Architecture Decisions in the Age of AI

From Intent to Constraints

In a previous article, I argued that documentation matters more in AI-assisted development because it preserves intent across repeated machine-mediated revisions. This article picks up where that argument leaves off:

if documentation matters, which kind matters most? How do we turn recorded intent into usable constraints?

That claim runs against instinct. When a system can read code, explain it, refactor it, and even rewrite it, it is tempting to assume that documentation is becoming less relevant. The opposite is happening. As more of the development process is delegated to systems that infer meaning rather than understand it, intent becomes easier to lose.

That loss rarely happens all at once. It happens gradually.

A function is rewritten for clarity. A module is reorganized for consistency. A piece of logic is simplified. Each change appears reasonable. Each change may pass review. Over time, however, the system drifts away from the decisions that shaped it. The result is not obviously broken. It is something more subtle: a system that behaves differently than intended, for reasons that are difficult to trace.

Documentation preserves intent.

The next question is more practical:

What form of documentation is most effective when working with AI?

Not All Documentation Is Equal

Most documentation explains what a system does. Some documentation explains how it does it. A smaller portion explains why it was designed that way.
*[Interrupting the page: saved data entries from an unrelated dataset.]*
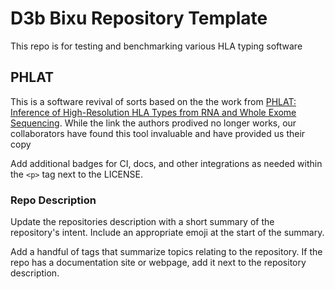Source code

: # D3b Bixu Repository Template

This repo is for testing and benchmarking various HLA typing software 

## PHLAT

This is a software revival of sorts based on the the work from [PHLAT: Inference of High-Resolution HLA Types from RNA and Whole Exome Sequencing](https://pubmed.ncbi.nlm.nih.gov/29858810/). While the link the authors prodived no longer works, our collaborators have found this tool invaluable and have provided us their copy

Add additional badges for CI, docs, and other integrations as needed within the
`<p>` tag next to the LICENSE.

### Repo Description

Update the repositories description with a short summary of the repository's
intent.
Include an appropriate emoji at the start of the summary.

Add a handful of tags that summarize topics relating to the repository.
If the repo has a documentation site or webpage, add it next to the repository
description.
That final category carries the most weight.

A system's behavior is shaped by decisions. Those decisions involve trade-offs:

performance vs. consistency
simplicity vs. flexibility
strict validation vs. permissive handling
immediate correctness vs. eventual consistency

Those trade-offs are rarely visible in code alone. They are not consistently captured in comments. They live in conversations, design reviews, and the experience of the people who built the system.

When those decisions are not recorded, they do not disappear. They become implicit. Implicit decisions are easily reinterpreted.

That reinterpretation is where drift begins.

Architecture Decision Records (ADRs) provide a way to make those decisions explicit.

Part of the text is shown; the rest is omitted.